• **Exercise objective**
Output a verbatim copy of the data, cut off after the line that contains "- [ ] **Machine Composition**".

• **Dataset excerpts**
►

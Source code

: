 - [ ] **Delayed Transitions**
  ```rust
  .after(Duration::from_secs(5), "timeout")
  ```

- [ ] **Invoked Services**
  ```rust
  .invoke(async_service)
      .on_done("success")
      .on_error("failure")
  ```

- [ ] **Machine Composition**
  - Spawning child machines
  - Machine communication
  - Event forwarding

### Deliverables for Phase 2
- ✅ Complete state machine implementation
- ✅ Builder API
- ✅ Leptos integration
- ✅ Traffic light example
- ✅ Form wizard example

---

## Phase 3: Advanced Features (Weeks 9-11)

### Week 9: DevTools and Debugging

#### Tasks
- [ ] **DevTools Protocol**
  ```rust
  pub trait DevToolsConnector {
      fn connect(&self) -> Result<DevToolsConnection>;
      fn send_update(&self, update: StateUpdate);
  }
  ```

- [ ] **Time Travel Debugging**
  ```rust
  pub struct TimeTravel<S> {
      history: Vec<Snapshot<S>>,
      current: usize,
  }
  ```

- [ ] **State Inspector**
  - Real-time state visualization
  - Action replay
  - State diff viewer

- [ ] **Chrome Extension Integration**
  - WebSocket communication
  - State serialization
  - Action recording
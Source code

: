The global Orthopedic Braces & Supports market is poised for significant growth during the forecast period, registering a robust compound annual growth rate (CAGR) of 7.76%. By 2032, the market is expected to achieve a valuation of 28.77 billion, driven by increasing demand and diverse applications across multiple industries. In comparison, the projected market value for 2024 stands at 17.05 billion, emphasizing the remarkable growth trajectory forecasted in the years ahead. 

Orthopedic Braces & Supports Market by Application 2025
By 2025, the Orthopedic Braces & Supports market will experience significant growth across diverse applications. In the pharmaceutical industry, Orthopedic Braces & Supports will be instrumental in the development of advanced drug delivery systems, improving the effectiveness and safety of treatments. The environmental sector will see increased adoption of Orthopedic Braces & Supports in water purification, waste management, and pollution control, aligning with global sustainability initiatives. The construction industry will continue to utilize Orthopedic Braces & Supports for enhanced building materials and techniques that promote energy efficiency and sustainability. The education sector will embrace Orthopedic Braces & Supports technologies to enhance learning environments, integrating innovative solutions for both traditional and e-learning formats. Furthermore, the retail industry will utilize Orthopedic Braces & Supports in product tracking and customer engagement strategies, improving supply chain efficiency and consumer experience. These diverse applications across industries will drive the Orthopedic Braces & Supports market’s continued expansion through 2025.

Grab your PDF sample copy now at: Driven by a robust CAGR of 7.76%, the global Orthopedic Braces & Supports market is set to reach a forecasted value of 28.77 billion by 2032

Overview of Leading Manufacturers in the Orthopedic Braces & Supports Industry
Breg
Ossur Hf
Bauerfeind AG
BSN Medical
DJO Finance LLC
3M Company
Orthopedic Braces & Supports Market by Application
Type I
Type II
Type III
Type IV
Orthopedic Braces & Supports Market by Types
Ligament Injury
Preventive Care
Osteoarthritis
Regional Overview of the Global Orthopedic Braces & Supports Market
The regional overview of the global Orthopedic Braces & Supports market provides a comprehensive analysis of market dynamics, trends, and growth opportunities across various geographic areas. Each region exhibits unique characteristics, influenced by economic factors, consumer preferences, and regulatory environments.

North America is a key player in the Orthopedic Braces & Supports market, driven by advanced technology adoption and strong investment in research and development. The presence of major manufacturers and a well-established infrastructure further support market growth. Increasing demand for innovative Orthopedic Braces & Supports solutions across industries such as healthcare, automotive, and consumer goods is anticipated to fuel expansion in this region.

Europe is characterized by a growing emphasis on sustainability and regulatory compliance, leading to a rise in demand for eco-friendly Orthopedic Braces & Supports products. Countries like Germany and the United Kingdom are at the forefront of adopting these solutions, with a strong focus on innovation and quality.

◄

• **Solution**
Source code

: - [ ] **Delayed Transitions**
  ```rust
  .after(Duration::from_secs(5), "timeout")
  ```

- [ ] **Invoked Services**
  ```rust
  .invoke(async_service)
      .on_done("success")
      .on_error("failure")
  ```

- [ ] **Machine Composition**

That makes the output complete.